We marvel at the beauty of caves, but many people don’t think about those caves being home to an amazing diversity of animals. Some of these animals have interesting adaptations to live in a world of complete darkness and often scant food resources. Worldwide, there are many species of animals that live in caves. Cave Animal of the Year seeks to increase awareness of these fascinating animals and the importance of caves as their homes. For 2021, countries that participate in this program decided to all select cave beetles to celebrate the International Year of Cave and Karst.
Figure 1. This Pseudanophthalmus cave beetle is found in Tennessee. Photo by Matthew Niemiller.
Meet our USA Cave Animal of the Year 2021
The USA Cave Animal of the Year for 2021 is the cave ground beetle, specifically cave beetles in the genus Pseudanophthalmus. They are found throughout much of the Appalachians and Interior Low Plateau karst regions of the eastern United States.

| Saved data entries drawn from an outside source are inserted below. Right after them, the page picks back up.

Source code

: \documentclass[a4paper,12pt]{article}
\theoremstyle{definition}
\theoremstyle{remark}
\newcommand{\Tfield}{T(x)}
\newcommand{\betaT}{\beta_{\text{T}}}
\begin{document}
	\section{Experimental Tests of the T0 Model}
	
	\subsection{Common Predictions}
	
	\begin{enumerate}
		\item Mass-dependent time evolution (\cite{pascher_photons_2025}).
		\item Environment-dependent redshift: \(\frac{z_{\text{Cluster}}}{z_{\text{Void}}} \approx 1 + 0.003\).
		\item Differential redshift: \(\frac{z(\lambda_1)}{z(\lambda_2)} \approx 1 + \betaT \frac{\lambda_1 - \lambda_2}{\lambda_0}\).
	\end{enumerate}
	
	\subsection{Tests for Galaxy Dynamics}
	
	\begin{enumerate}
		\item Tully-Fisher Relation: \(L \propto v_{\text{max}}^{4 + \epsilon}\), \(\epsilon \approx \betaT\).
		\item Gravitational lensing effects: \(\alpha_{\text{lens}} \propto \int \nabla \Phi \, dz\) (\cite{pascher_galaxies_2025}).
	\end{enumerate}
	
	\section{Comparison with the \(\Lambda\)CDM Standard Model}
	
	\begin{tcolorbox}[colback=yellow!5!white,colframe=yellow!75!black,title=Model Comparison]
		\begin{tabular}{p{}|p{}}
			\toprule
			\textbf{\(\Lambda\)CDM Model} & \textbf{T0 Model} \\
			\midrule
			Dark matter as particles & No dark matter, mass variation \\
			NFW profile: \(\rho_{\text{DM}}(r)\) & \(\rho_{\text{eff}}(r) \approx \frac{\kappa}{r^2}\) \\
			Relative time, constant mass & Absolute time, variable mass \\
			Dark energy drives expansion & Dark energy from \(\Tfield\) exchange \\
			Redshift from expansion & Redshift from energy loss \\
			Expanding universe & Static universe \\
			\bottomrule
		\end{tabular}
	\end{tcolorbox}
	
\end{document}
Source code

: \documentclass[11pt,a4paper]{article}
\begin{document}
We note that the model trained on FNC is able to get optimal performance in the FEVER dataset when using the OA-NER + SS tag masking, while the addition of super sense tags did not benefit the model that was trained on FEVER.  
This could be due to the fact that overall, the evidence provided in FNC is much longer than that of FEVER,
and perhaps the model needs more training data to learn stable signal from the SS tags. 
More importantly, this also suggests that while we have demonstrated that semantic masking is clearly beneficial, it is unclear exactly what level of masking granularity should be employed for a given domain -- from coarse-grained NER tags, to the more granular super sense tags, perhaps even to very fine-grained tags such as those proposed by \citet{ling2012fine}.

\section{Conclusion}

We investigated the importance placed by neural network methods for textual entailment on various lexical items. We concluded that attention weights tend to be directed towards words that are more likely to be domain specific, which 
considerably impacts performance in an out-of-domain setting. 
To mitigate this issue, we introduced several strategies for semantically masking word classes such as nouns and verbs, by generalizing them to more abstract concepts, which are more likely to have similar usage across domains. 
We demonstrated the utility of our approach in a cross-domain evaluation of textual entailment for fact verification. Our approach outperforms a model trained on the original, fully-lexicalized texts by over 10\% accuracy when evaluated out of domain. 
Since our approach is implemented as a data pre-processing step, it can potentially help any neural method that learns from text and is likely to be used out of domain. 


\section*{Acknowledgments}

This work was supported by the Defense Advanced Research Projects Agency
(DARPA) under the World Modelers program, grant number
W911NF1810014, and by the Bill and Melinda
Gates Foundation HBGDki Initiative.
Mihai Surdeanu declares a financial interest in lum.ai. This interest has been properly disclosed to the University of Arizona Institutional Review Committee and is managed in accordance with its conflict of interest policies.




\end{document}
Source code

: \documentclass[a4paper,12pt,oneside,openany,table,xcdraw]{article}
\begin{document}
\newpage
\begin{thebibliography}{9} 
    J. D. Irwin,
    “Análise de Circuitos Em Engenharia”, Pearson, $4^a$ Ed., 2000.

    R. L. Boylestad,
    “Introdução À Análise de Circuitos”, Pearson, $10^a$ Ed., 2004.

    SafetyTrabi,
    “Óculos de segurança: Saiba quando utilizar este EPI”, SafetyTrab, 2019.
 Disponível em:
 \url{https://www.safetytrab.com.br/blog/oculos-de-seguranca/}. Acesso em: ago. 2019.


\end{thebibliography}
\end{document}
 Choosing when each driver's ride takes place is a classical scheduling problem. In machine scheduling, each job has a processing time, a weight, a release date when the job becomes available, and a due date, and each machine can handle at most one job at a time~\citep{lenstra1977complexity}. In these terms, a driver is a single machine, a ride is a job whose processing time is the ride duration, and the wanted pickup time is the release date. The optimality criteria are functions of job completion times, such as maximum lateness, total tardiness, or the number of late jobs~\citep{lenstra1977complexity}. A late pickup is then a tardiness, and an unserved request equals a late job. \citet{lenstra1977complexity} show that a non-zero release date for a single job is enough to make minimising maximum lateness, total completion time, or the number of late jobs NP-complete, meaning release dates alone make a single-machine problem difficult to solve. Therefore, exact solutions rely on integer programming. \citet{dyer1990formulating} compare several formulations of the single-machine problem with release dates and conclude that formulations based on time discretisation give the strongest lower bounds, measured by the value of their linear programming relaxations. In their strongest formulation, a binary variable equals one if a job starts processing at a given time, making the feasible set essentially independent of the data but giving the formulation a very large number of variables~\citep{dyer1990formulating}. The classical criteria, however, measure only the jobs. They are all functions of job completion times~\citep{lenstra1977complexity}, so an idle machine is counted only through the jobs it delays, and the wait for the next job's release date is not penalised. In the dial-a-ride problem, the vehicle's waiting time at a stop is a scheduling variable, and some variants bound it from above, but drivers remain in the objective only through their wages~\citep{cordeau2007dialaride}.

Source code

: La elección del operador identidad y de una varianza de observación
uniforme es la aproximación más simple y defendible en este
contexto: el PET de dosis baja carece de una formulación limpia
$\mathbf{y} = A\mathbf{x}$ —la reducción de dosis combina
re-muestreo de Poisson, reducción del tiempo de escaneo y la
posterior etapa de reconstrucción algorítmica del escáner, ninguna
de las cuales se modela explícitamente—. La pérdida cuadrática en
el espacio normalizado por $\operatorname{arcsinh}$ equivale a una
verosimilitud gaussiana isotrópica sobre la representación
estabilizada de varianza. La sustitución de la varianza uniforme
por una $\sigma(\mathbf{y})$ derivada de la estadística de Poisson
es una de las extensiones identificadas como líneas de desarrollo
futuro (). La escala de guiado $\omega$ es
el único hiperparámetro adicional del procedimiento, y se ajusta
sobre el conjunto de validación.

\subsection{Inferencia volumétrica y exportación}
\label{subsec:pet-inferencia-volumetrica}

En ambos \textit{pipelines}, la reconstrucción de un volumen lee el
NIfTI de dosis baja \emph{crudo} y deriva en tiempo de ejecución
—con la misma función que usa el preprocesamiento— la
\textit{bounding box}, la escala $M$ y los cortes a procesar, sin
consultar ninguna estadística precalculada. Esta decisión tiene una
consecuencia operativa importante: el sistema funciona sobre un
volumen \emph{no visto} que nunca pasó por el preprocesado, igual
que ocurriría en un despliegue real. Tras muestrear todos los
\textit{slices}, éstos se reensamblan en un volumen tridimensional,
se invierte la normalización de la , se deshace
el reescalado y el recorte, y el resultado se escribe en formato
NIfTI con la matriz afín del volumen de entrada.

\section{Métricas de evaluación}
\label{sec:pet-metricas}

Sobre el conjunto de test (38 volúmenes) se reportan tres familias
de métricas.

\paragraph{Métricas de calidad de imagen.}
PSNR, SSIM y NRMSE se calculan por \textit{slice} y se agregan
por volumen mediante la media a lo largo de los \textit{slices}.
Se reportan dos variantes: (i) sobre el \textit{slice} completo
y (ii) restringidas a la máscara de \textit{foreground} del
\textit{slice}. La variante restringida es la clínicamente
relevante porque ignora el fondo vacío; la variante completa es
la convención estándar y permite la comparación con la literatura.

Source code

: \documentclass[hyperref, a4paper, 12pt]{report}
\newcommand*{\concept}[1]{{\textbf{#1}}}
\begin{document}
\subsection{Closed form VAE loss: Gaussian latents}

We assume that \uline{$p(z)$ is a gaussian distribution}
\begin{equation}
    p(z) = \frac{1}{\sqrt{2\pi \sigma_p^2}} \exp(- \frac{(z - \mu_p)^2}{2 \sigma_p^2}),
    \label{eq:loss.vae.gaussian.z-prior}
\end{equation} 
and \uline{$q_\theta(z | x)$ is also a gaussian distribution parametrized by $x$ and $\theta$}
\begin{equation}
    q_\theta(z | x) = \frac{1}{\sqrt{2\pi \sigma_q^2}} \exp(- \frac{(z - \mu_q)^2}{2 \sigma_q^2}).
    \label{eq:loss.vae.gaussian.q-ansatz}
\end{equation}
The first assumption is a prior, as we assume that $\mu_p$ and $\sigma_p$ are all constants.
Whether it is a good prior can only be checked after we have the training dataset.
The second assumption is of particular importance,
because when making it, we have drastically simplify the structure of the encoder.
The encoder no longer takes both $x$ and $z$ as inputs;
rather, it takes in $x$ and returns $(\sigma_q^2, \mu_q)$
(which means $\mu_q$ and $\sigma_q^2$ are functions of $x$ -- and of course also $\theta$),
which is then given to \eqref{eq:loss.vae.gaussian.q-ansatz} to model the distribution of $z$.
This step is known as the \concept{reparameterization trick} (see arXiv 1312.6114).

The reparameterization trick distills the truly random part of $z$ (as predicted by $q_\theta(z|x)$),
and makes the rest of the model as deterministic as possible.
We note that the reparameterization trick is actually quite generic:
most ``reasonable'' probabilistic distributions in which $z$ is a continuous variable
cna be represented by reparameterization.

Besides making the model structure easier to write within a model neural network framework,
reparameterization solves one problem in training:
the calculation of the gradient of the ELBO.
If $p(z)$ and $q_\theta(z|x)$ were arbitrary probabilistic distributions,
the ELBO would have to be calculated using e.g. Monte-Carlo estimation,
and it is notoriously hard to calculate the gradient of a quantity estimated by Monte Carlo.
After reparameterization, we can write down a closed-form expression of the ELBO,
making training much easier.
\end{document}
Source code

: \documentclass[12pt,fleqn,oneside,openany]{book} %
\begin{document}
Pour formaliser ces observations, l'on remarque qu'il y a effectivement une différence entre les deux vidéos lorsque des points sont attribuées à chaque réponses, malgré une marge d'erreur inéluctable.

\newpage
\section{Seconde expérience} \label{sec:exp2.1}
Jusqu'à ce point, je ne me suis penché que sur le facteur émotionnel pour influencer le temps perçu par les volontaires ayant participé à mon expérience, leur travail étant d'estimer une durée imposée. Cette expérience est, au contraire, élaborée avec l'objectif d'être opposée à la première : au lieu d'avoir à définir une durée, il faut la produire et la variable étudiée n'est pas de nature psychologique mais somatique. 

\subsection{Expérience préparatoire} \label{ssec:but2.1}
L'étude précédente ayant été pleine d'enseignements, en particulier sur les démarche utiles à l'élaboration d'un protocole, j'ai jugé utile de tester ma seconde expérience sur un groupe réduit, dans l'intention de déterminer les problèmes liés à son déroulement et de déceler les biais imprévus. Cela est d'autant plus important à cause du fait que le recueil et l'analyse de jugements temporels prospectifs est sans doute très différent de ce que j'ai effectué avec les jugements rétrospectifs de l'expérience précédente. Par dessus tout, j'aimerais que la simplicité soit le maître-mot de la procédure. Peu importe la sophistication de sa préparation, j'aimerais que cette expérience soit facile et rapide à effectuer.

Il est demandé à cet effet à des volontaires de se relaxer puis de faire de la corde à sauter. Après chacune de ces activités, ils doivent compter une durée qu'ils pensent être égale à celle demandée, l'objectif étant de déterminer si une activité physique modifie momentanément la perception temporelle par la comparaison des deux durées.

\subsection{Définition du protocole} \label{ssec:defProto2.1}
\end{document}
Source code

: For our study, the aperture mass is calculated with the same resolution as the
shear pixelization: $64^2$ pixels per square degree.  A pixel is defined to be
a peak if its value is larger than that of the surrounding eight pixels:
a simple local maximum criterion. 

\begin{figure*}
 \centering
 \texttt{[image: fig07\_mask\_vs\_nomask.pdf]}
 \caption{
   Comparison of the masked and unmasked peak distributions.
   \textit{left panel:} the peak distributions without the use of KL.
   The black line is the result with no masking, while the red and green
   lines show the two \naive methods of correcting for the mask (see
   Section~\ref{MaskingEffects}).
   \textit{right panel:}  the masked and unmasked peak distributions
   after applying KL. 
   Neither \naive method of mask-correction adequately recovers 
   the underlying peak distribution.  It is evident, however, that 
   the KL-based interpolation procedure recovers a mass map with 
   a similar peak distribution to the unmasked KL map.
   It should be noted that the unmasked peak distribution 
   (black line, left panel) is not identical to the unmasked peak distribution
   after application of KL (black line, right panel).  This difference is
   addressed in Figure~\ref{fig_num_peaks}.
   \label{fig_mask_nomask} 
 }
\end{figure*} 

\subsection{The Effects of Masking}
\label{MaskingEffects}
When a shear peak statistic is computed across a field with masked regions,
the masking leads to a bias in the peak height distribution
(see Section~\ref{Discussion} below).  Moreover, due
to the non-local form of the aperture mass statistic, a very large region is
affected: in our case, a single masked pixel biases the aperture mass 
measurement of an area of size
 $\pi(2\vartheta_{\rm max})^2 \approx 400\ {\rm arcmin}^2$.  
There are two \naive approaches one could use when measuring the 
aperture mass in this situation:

Cave ground beetles are small beetles in the family Carabidae. Many beetles live and can be found in caves. However, cave ground beetles are troglobitic, which means that they are specialized for living in subterranean habitats, including caves. Pseudanophthalmus is the most diverse group of cave beetles in the United States with over 140 described species and at least 80 species new to science that are awaiting taxonomic description.
Getting to Know Cave Ground Beetles
Cave ground beetles are a diverse group of generally small (3–7.5 mm) beetles that are commonly encountered by cavers. These unique beetles lack eyes and flight wings and are depigmented (generally amber in color). They generally have long, slender bodies and elongate legs and antennae. Most species have converged on a similar set of morphological adaptations for living in the darkness of caves and are exceedingly difficult to identify to species based on their external appearance.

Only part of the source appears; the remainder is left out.